*Provided entries*

* * * * * * * * *

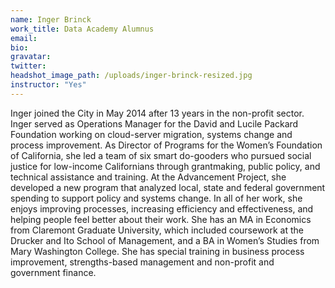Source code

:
 ```yaml
---
name: Inger Brinck
work_title: Data Academy Alumnus
email:
bio:
gravatar:
twitter:
headshot_image_path: /uploads/inger-brinck-resized.jpg
instructor: "Yes"
---
```



Inger joined the City in May 2014 after 13 years in the non-profit sector. Inger served as Operations Manager for the David and Lucile Packard Foundation working on cloud-server migration, systems change and process improvement. As Director of Programs for the Women’s Foundation of California, she led a team of six smart do-gooders who pursued social justice for low-income Californians through grantmaking, public policy, and technical assistance and training. At the Advancement Project, she developed a new program that analyzed local, state and federal government spending to support policy and systems change. In all of her work, she enjoys improving processes, increasing efficiency and effectiveness, and helping people feel better about their work. She has an MA in Economics from Claremont Graduate University, which included coursework at the Drucker and Ito School of Management, and a BA in Women’s Studies from Mary Washington College. She has special training in business process improvement, strengths-based management and non-profit and government finance.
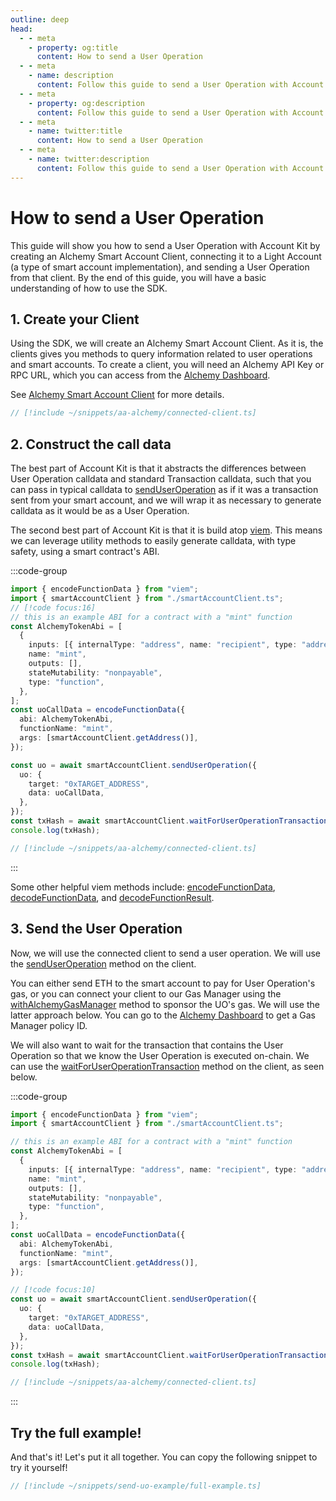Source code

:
 ```yaml
---
outline: deep
head:
  - - meta
    - property: og:title
      content: How to send a User Operation
  - - meta
    - name: description
      content: Follow this guide to send a User Operation with Account Kit, a vertically integrated stack for building apps that support ERC-4337 and ERC-6900.
  - - meta
    - property: og:description
      content: Follow this guide to send a User Operation with Account Kit, a vertically integrated stack for building apps that support ERC-4337 and ERC-6900.
  - - meta
    - name: twitter:title
      content: How to send a User Operation
  - - meta
    - name: twitter:description
      content: Follow this guide to send a User Operation with Account Kit, a vertically integrated stack for building apps that support ERC-4337 and ERC-6900.
---
```


# How to send a User Operation

This guide will show you how to send a User Operation with Account Kit by creating an Alchemy Smart Account Client, connecting it to a Light Account (a type of smart account implementation), and sending a User Operation from that client. By the end of this guide, you will have a basic understanding of how to use the SDK.

## 1. Create your Client

Using the SDK, we will create an Alchemy Smart Account Client. As it is, the clients gives you methods to query information related to user operations and smart accounts. To create a client, you will need an Alchemy API Key or RPC URL, which you can access from the [Alchemy Dashboard](https://dashboard.alchemy.com/signup/?a=aa-docs).

See [Alchemy Smart Account Client](/packages/aa-alchemy/smart-account-client/) for more details.

```ts [smartAccountClient.ts]
// [!include ~/snippets/aa-alchemy/connected-client.ts]
```

## 2. Construct the call data

The best part of Account Kit is that it abstracts the differences between User Operation calldata and standard Transaction calldata, such that you can pass in typical calldata to [sendUserOperation](/packages/aa-core/smart-account-client/actions/waitForUserOperationTransaction) as if it was a transaction sent from your smart account, and we will wrap it as necessary to generate calldata as it would be as a User Operation.

The second best part of Account Kit is that it is build atop [viem](https://viem.sh/). This means we can leverage utility methods to easily generate calldata, with type safety, using a smart contract's ABI.

:::code-group

```ts [example.ts]
import { encodeFunctionData } from "viem";
import { smartAccountClient } from "./smartAccountClient.ts";
// [!code focus:16]
// this is an example ABI for a contract with a "mint" function
const AlchemyTokenAbi = [
  {
    inputs: [{ internalType: "address", name: "recipient", type: "address" }],
    name: "mint",
    outputs: [],
    stateMutability: "nonpayable",
    type: "function",
  },
];
const uoCallData = encodeFunctionData({
  abi: AlchemyTokenAbi,
  functionName: "mint",
  args: [smartAccountClient.getAddress()],
});

const uo = await smartAccountClient.sendUserOperation({
  uo: {
    target: "0xTARGET_ADDRESS",
    data: uoCallData,
  },
});
const txHash = await smartAccountClient.waitForUserOperationTransaction(uo);
console.log(txHash);
```

```ts [smartAccountClient.ts]
// [!include ~/snippets/aa-alchemy/connected-client.ts]
```

:::

Some other helpful viem methods include: [encodeFunctionData](https://viem.sh/docs/contract/encodeFunctionData), [decodeFunctionData](https://viem.sh/docs/contract/decodeFunctionData), and [decodeFunctionResult](https://viem.sh/docs/contract/decodeFunctionResult).

## 3. Send the User Operation

Now, we will use the connected client to send a user operation. We will use the [sendUserOperation](/packages/aa-core/smart-account-client/actions/sendUserOperation) method on the client.

You can either send ETH to the smart account to pay for User Operation's gas, or you can connect your client to our Gas Manager using the [withAlchemyGasManager](/packages/aa-alchemy/middleware/alchemyGasManagerMiddleware) method to sponsor the UO's gas. We will use the latter approach below. You can go to the [Alchemy Dashboard](https://dashboard.alchemy.com/gas-manager/?a=ak-docs) to get a Gas Manager policy ID.

We will also want to wait for the transaction that contains the User Operation so that we know the User Operation is executed on-chain. We can use the [waitForUserOperationTransaction](/packages/aa-core/smart-account-client/actions/waitForUserOperationTransaction) method on the client, as seen below.

:::code-group

```ts [example.ts]
import { encodeFunctionData } from "viem";
import { smartAccountClient } from "./smartAccountClient.ts";

// this is an example ABI for a contract with a "mint" function
const AlchemyTokenAbi = [
  {
    inputs: [{ internalType: "address", name: "recipient", type: "address" }],
    name: "mint",
    outputs: [],
    stateMutability: "nonpayable",
    type: "function",
  },
];
const uoCallData = encodeFunctionData({
  abi: AlchemyTokenAbi,
  functionName: "mint",
  args: [smartAccountClient.getAddress()],
});

// [!code focus:10]
const uo = await smartAccountClient.sendUserOperation({
  uo: {
    target: "0xTARGET_ADDRESS",
    data: uoCallData,
  },
});
const txHash = await smartAccountClient.waitForUserOperationTransaction(uo);
console.log(txHash);
```

```ts [smartAccountClient.ts]
// [!include ~/snippets/aa-alchemy/connected-client.ts]
```

:::

## Try the full example!

And that's it! Let's put it all together. You can copy the following snippet to try it yourself!

```ts [full-example.ts]
// [!include ~/snippets/send-uo-example/full-example.ts]
```
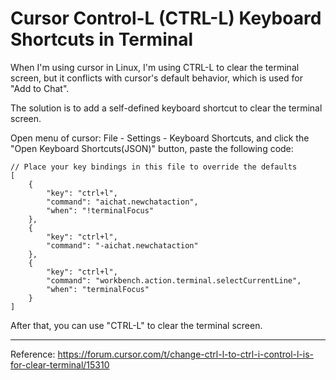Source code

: # Cursor Control-L (CTRL-L) Keyboard Shortcuts in Terminal

When I'm using cursor in Linux, I'm using CTRL-L to clear the terminal screen, but it conflicts with
cursor's default behavior, which is used for "Add to Chat".

The solution is to add a self-defined keyboard shortcut to clear the terminal screen.

Open menu of cursor: File - Settings - Keyboard Shortcuts, and click the "Open Keyboard Shortcuts(JSON)" button,
paste the following code:

```
// Place your key bindings in this file to override the defaults
[
    {
        "key": "ctrl+l",
        "command": "aichat.newchataction",
        "when": "!terminalFocus"
    },
    {
        "key": "ctrl+l",
        "command": "-aichat.newchataction"
    },
    {
        "key": "ctrl+l",
        "command": "workbench.action.terminal.selectCurrentLine",
        "when": "terminalFocus"
    }
]
```

After that, you can use "CTRL-L" to clear the terminal screen.

---

Reference: https://forum.cursor.com/t/change-ctrl-l-to-ctrl-i-control-l-is-for-clear-terminal/15310
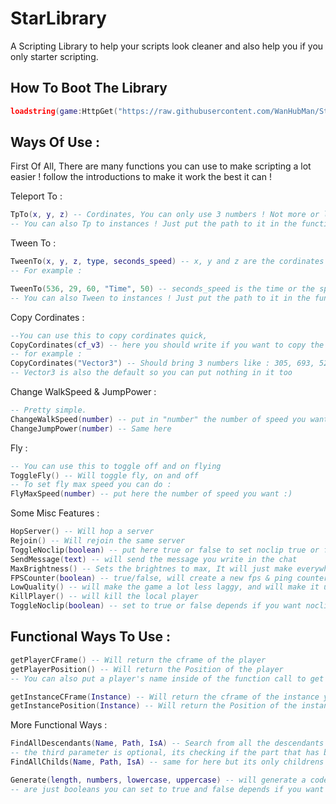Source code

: # StarLibrary
A Scripting Library to help your scripts look cleaner and also help you if you only starter scripting.

## How To Boot The Library
```lua
loadstring(game:HttpGet("https://raw.githubusercontent.com/WanHubMan/StarLibrary/main/Code"))()
```

## Ways Of Use :
First Of All, There are many functions you can use to make scripting a lot easier ! follow the introductions to make it work the best it can !

Teleport To :
```lua
TpTo(x, y, z) -- Cordinates, You can only use 3 numbers ! Not more or less or it will bring an error !
-- You can also Tp to instances ! Just put the path to it in the function and thats it!
```

Tween To :
```lua
TweenTo(x, y, z, type, seconds_speed) -- x, y and z are the cordinates and types are "Time" and "Speed",
-- For example :

TweenTo(536, 29, 60, "Time", 50) -- seconds_speed is the time or the speed, depends on what type you selected !
-- You can also Tween to instances ! Just put the path to it in the function and thats it!
```

Copy Cordinates :
```lua
--You can use this to copy cordinates quick,
CopyCordinates(cf_v3) -- here you should write if you want to copy the whole "CFrame" number or "Vector3"!
-- for example :
CopyCordinates("Vector3") -- Should bring 3 numbers like : 305, 693, 52
-- Vector3 is also the default so you can put nothing in it too
```

Change WalkSpeed & JumpPower :
```lua
-- Pretty simple.
ChangeWalkSpeed(number) -- put in "number" the number of speed you want to change to
ChangeJumpPower(number) -- Same here
```

Fly :
```lua
-- You can use this to toggle off and on flying
ToggleFly() -- Will toggle fly, on and off 
-- To set fly max speed you can do :
FlyMaxSpeed(number) -- put here the number of speed you want :)
```
Some Misc Features :
```lua
HopServer() -- Will hop a server 
Rejoin() -- Will rejoin the same server
ToggleNoclip(boolean) -- put here true or false to set noclip true or false
SendMessage(text) -- will send the message you write in the chat
MaxBrightness() -- Sets the brightnes to max, It will just make everywhere dark to not dark
FPSCounter(boolean) -- true/false, will create a new fps & ping counter on the screen, you can disable it and enable it always
LowQuality() -- will make the game a lot less laggy, and will make it ugly af
KillPlayer() -- will kill the local player
ToggleNoclip(boolean) -- set to true or false depends if you want noclip on or off
```

## Functional Ways To Use :

```lua
getPlayerCFrame() -- Will return the cframe of the player
getPlayerPosition() -- Will return the Position of the player
-- You can also put a player's name inside of the function call to get his cframe, leave empty if you want the local player

getInstanceCFrame(Instance) -- Will return the cframe of the instance you put inside of the function call
getInstancePosition(Instance) -- Will return the Position of the instance you put inside of the function call
```

More Functional Ways :
```lua
FindAllDescendants(Name, Path, IsA) -- Search from all the descendants from the path you selected to find the object that you selected the name of,
-- the third parameter is optional, its checking if the part that has been found is a "Part", "Text", "Model" or "Animation".
FindAllChilds(Name, Path, IsA) -- same for here but its only childrens
```

```lua
Generate(length, numbers, lowercase, uppercase) -- will generate a code, length is how long you want the code to be. numbers, lowercase and uppercase
-- are just booleans you can set to true and false depends if you want it in the code you are generating, you can skip that if you want all.
```
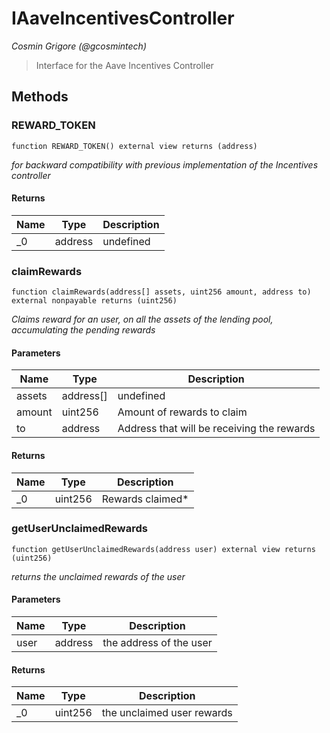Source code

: # IAaveIncentivesController

*Cosmin Grigore (@gcosmintech)*

> Interface for the Aave Incentives Controller





## Methods

### REWARD_TOKEN

```solidity
function REWARD_TOKEN() external view returns (address)
```



*for backward compatibility with previous implementation of the Incentives controller*


#### Returns

| Name | Type | Description |
|---|---|---|
| _0 | address | undefined

### claimRewards

```solidity
function claimRewards(address[] assets, uint256 amount, address to) external nonpayable returns (uint256)
```



*Claims reward for an user, on all the assets of the lending pool, accumulating the pending rewards*

#### Parameters

| Name | Type | Description |
|---|---|---|
| assets | address[] | undefined
| amount | uint256 | Amount of rewards to claim
| to | address | Address that will be receiving the rewards

#### Returns

| Name | Type | Description |
|---|---|---|
| _0 | uint256 | Rewards claimed*

### getUserUnclaimedRewards

```solidity
function getUserUnclaimedRewards(address user) external view returns (uint256)
```



*returns the unclaimed rewards of the user*

#### Parameters

| Name | Type | Description |
|---|---|---|
| user | address | the address of the user

#### Returns

| Name | Type | Description |
|---|---|---|
| _0 | uint256 | the unclaimed user rewards




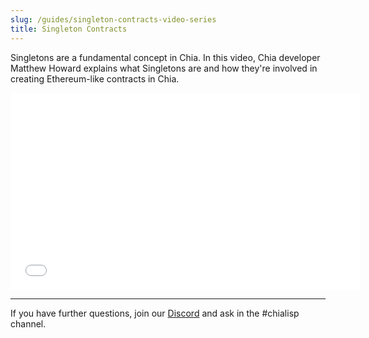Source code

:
 ```yaml
---
slug: /guides/singleton-contracts-video-series
title: Singleton Contracts
---
```


Singletons are a fundamental concept in Chia. In this video, Chia developer Matthew Howard explains what Singletons are and how they're involved in creating Ethereum-like contracts in Chia.

<div class="videoWrapper">
<iframe src="//www.youtube.com/embed/kA0l9n5SEI8" frameborder="0" allowfullscreen webkitallowfullscreen mozallowfullscreen width="560" height="315"></iframe>
</div>

---

If you have further questions, join our [Discord](https://discord.gg/chia) and ask in the #chialisp channel.
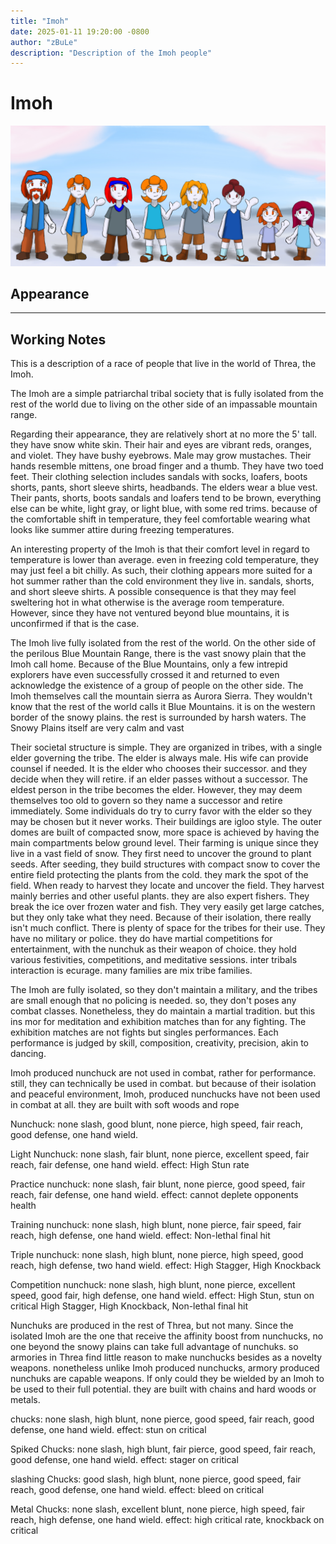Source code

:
 ```yaml
---
title: "Imoh"
date: 2025-01-11 19:20:00 -0800
author: "zBuLe"
description: "Description of the Imoh people"
---
```


# Imoh

![imoh Design Study](/images/imoh_design_study.jpg "imoh Design Study")  

## Appearance

---

## Working Notes

This is a description of a race of people that live in the world of Threa, the Imoh.

The Imoh are a simple patriarchal tribal society that is fully isolated from the rest of the world due to living on the other side of an impassable mountain range.

Regarding their appearance, they are relatively short at no more the 5' tall. they have snow white skin. Their hair and eyes are vibrant reds, oranges, and violet. They have bushy eyebrows. Male may grow mustaches. Their hands resemble mittens, one broad finger and a thumb. They have two toed feet. Their clothing selection includes sandals with socks, loafers, boots shorts, pants, short sleeve shirts, headbands. The elders wear a blue vest. Their pants, shorts, boots sandals and loafers tend to be brown, everything else can be white, light gray, or light blue, with some red trims. because of the comfortable shift in temperature, they feel comfortable wearing what looks like summer attire during freezing temperatures.

An interesting property of the Imoh is that their comfort level in regard to temperature is lower than average. even in freezing cold temperature, they may just feel a bit chilly. As such, their clothing appears more suited for a hot summer rather than the cold environment they live in. sandals, shorts, and short sleeve shirts. A possible consequence is that they may feel sweltering hot in what otherwise is the average room temperature. However, since they have not ventured beyond blue mountains, it is unconfirmed if that is the case.

The Imoh live fully isolated from the rest of the world. On the other side of the perilous Blue Mountain Range, there is the vast snowy plain that the Imoh call home. Because of the Blue Mountains, only a few intrepid explorers have even successfully crossed it and returned to even acknowledge the existence of a group of people on the other side. The Imoh themselves call the mountain sierra as Aurora Sierra. They wouldn't know that the rest of the world calls it Blue Mountains. it is on the western border of the snowy plains. the rest is surrounded by harsh waters. The Snowy Plains itself are very calm and vast

Their societal structure is simple. They are organized in tribes, with a single elder governing the tribe. The elder is always male. His wife can provide counsel if needed. It is the elder who chooses their successor. and they decide when they will retire. if an elder passes without a successor. The eldest person in the tribe becomes the elder. However, they may deem themselves too old to govern so they name a successor and retire immediately. Some individuals do try to curry favor with the elder so they may be chosen but it never works. Their buildings are igloo style. The outer domes are built of compacted snow, more space is achieved by having the main compartments below ground level. Their farming is unique since they live in a vast field of snow. They first need to uncover the ground to plant seeds. After seeding, they build structures with compact snow to cover the entire field protecting the plants from the cold. they mark the spot of the field. When ready to harvest they locate and uncover the field. They harvest mainly berries and other useful plants. they are also expert fishers. They break the ice over frozen water and fish. They very easily get large catches, but they only take what they need. Because of their isolation, there really isn't much conflict. There is plenty of space for the tribes for their use. They have no military or police. they do have martial competitions for entertainment, with the nunchuk as their weapon of choice. they hold various festivities, competitions, and meditative sessions. inter tribals interaction is ecurage. many families are mix tribe families. 

The Imoh are fully isolated, so they don't maintain a military, and the tribes are small enough that no policing is needed. so, they don't poses any combat classes. Nonetheless, they do maintain a martial tradition. but this ins mor for meditation and exhibition matches than for any fighting. The exhibition matches are not fights but singles performances. Each performance is judged by skill, composition, creativity, precision, akin to dancing.

Imoh produced nunchuck are not used in combat, rather for performance. still, they can technically be used in combat. but because of their isolation and peaceful environment, Imoh, produced nunchucks have not been used in combat at all. they are built with soft woods and rope

Nunchuck: none slash, good blunt, none pierce, high speed, fair reach, good defense, one hand wield.

Light Nunchuck: none slash, fair blunt, none pierce, excellent speed, fair reach, fair defense, one hand wield. effect: High Stun rate

Practice nunchuck: none slash, fair blunt, none pierce, good speed, fair reach, fair defense, one hand wield. effect: cannot deplete opponents health

Training nunchuck: none slash, high blunt, none pierce, fair speed, fair reach, high defense, one hand wield. effect: Non-lethal final hit 

Triple nunchuck: none slash, high blunt, none pierce, high speed, good reach, high defense, two hand wield. effect: High Stagger, High Knockback

Competition nunchuck: none slash, high blunt, none pierce, excellent speed, good fair, high defense, one hand wield. effect: High Stun, stun on critical  High Stagger, High Knockback, Non-lethal final hit 





Nunchuks are produced in the rest of Threa, but not many. Since the isolated Imoh are the one that receive the affinity boost from nunchucks, no one beyond the snowy plains can take full advantage of nunchuks. so armories in Threa find little reason to make nunchucks besides as a novelty weapons. nonetheless unlike Imoh produced nunchucks, armory produced nunchuks are capable weapons. If only could they be wielded by an Imoh to be used to their full potential. they are built with chains and hard woods or metals.

chucks: none slash, high blunt, none pierce, good speed, fair reach, good defense, one hand wield. effect: stun on critical

Spiked Chucks: none slash, high blunt, fair pierce, good speed, fair reach, good defense, one hand wield. effect:  stager on critical

slashing Chucks: good slash, high blunt, none pierce, good speed, fair reach, good defense, one hand wield. effect: bleed on critical

Metal Chucks: none slash, excellent blunt, none pierce, high speed, fair reach, high defense, one hand wield. effect: high critical rate, knockback on critical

* * * * * * * * *

*Task goal*
Examine the listing and count its lines containing the word "game". State the count alone.

*Solved exercise*
2